▶ ABOUT THIS TASK: When you spot the word "slots" in a line of the data below, copy that line.

Saved entries:
*** Begin section ***
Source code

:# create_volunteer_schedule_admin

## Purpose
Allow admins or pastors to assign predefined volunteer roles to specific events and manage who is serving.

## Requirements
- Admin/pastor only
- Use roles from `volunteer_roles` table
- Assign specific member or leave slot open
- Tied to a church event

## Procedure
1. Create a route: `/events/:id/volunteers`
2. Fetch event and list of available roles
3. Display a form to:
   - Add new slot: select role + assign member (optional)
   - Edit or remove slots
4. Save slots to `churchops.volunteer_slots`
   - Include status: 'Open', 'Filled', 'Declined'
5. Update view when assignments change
*** End section ***
*** Begin section ***
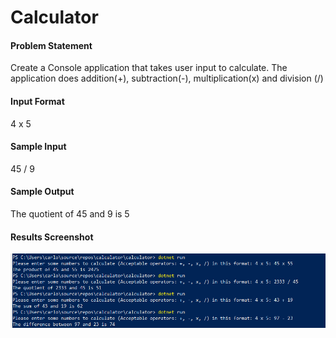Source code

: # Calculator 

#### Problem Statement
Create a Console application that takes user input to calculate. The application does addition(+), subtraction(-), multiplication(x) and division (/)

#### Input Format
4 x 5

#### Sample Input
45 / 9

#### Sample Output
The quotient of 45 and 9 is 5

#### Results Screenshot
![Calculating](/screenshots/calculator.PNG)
*** End section ***
▶ TASK RESPONSE:
   - Edit or remove slots
4. Save slots to `churchops.volunteer_slots`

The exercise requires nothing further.